Give back, exactly as written, the lines of the listing from the top through the line holding "abandoned the idea.", and nothing more. Exclude pictures.

:: EXERCISE MATERIAL ::

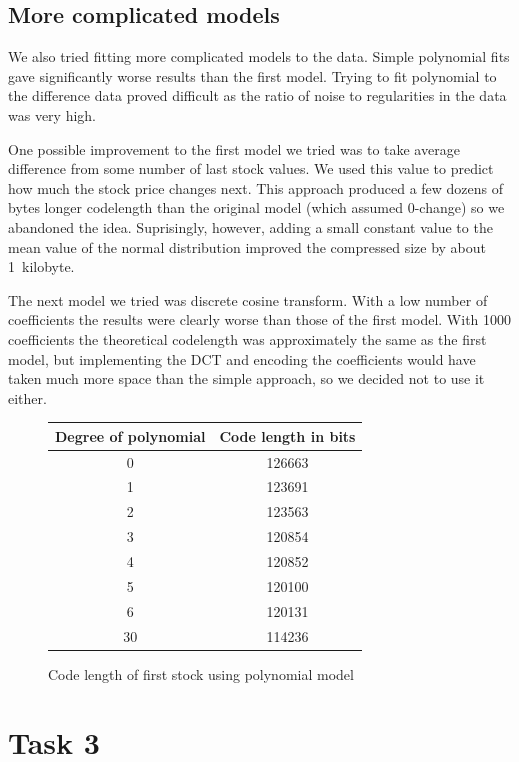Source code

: \documentclass{article}
\begin{document}
\subsection {More complicated models}
We also tried fitting more complicated models to the data.
Simple polynomial fits gave significantly worse results than the first model.
Trying to fit polynomial to the difference data proved difficult as the ratio of noise to regularities in the data was very high.

One possible improvement to the first model we tried was to take average difference
from some number of last stock values. We used this value to predict how much the stock price changes next.
This approach produced a few dozens of bytes longer codelength than the original model (which assumed 0-change) so we
abandoned the idea.
Suprisingly, however, adding a small constant value to the mean value of the normal distribution improved the compressed size by about 1~kilobyte.

The next model we tried was discrete cosine transform.
With a low number of coefficients the results were clearly worse than those of the first model.
With 1000 coefficients the theoretical codelength was approximately the same as the first model, but implementing the DCT and encoding the coefficients would have taken much more space than the simple approach, so we decided not to use it either.

\begin{figure}
\begin{center}
\begin{tabular}{|c|c|}
\hline
    Degree of polynomial & Code length in bits\\ \hline
    0      & 126663 \\  \hline
    1      & 123691 \\ \hline
    2      & 123563 \\ \hline
    3      & 120854 \\ \hline
    4      & 120852 \\ \hline
    5      & 120100 \\ \hline
    6      & 120131 \\ \hline
    30     & 114236 \\ \hline
\end{tabular}
\end{center}
\caption{Code length of first stock using polynomial model}
\label{ex2_polys}
\end{figure}

\section{Task 3}
\end{document}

:::

* EXERCISE SOLUTION *
Source code

: \documentclass{article}
\begin{document}
\subsection {More complicated models}
We also tried fitting more complicated models to the data.
Simple polynomial fits gave significantly worse results than the first model.
Trying to fit polynomial to the difference data proved difficult as the ratio of noise to regularities in the data was very high.

One possible improvement to the first model we tried was to take average difference
from some number of last stock values. We used this value to predict how much the stock price changes next.
This approach produced a few dozens of bytes longer codelength than the original model (which assumed 0-change) so we
abandoned the idea.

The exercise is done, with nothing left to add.